🤖 AI Summary
Existing approaches struggle to jointly handle scene text editing tasks—deletion, generation, and replacement—within a unified framework that simultaneously ensures precise textual appearance control and background integrity. To address this, this work proposes a unified model that decomposes complex text editing into two atomic operations: rendering and erasure. It introduces Overlay-Reference Positional Encoding (ORPE) to achieve pixel-level layout fidelity and exemplar-driven style control, complemented by a Region-Adaptive Suppression (RAS) strategy to ensure clean text removal. The study also establishes TextWand-Bench, the first comprehensive benchmark for general scene text editing. Experimental results demonstrate that the proposed method significantly outperforms both open-source and closed-source models across all three editing tasks in terms of text accuracy, layout-style consistency, and overall image quality.
📝 Abstract
We propose TextWand, a general-purpose framework that unifies scene text removal, generation, and replacement into a single model. By decomposing complex editing tasks into the atomic primitives of rendering and erasure, TextWand achieves precise control over both text appearance and background integrity.

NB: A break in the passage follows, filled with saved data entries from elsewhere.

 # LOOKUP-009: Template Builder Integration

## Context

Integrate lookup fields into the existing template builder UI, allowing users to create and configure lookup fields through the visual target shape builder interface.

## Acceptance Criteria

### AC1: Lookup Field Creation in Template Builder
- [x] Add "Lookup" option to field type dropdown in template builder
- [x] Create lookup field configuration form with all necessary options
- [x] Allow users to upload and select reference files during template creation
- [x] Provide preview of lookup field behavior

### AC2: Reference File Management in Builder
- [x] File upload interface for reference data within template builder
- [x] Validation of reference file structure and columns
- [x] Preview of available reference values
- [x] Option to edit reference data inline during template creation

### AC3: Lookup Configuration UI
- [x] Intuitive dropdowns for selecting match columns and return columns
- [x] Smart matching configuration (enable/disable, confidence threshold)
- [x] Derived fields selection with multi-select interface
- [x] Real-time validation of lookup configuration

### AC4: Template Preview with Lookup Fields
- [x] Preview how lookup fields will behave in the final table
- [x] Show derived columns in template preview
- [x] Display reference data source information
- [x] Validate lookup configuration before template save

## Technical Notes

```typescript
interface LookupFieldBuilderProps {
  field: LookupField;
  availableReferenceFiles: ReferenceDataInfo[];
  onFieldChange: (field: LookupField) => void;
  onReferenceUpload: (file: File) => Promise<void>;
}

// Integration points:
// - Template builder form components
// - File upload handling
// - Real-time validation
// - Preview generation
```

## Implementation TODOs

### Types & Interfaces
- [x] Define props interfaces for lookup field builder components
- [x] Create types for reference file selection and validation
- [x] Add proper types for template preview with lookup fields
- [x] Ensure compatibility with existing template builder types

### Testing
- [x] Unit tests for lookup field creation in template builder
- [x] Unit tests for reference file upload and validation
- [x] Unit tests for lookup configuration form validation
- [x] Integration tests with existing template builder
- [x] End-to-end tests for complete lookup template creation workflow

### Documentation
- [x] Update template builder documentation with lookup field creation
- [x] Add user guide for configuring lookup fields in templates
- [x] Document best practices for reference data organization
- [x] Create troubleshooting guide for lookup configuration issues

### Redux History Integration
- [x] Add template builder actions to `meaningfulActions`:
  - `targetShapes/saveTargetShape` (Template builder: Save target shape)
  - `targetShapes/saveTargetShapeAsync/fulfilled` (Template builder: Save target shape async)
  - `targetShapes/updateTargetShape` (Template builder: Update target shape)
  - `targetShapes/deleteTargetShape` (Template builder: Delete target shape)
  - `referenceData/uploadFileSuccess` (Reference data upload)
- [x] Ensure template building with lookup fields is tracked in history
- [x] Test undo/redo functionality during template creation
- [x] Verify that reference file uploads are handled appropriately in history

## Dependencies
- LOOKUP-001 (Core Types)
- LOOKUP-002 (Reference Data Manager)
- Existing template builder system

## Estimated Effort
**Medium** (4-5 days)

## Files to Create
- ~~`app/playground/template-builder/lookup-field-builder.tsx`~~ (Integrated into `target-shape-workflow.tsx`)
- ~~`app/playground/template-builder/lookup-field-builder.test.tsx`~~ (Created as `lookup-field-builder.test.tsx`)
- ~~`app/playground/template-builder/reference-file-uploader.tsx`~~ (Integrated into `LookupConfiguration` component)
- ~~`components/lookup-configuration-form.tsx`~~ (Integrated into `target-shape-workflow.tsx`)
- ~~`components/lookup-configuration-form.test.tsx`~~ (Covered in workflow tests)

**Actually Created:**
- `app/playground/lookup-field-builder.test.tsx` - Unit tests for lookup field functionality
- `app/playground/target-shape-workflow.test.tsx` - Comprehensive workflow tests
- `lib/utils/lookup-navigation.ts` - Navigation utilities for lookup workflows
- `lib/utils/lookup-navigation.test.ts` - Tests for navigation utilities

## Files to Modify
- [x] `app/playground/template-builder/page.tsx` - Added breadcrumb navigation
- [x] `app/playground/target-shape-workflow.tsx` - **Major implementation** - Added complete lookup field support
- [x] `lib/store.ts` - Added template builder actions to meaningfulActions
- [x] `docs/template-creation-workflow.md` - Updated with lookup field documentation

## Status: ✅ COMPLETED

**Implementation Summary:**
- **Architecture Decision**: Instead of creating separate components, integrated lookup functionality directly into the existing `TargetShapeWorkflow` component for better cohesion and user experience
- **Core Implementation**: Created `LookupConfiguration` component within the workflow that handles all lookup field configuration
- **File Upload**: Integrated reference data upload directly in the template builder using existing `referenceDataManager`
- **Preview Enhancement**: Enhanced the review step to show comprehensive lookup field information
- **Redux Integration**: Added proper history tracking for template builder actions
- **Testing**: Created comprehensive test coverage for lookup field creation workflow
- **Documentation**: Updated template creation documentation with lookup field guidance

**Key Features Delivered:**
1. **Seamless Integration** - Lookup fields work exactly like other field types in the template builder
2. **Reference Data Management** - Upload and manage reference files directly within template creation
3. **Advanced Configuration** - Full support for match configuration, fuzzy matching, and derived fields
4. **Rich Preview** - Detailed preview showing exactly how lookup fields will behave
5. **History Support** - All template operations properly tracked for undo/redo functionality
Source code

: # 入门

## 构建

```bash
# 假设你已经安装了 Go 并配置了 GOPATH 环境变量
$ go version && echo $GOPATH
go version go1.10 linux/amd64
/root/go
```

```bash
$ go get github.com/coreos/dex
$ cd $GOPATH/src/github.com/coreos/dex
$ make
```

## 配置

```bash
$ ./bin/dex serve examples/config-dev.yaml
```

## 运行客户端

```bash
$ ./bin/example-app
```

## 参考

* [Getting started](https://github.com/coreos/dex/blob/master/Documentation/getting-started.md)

Specifically, we introduce a novel design, Overlay-Reference Positional Encoding (ORPE), to enforce pixel-level layout fidelity and exemplar-driven style control, alongside a new strategy, Region-Adaptive Suppression (RAS), to ensure clean text erasure. To address the absence of a comprehensive benchmark for general-purpose scene text editing among existing single-task datasets, we construct TextWand-Bench. Extensive experiments demonstrate that TextWand outperforms existing leading open-source and closed-source models by delivering superior text content accuracy, layout and style consistency, and overall image quality across scene text removal, generation and replacement tasks.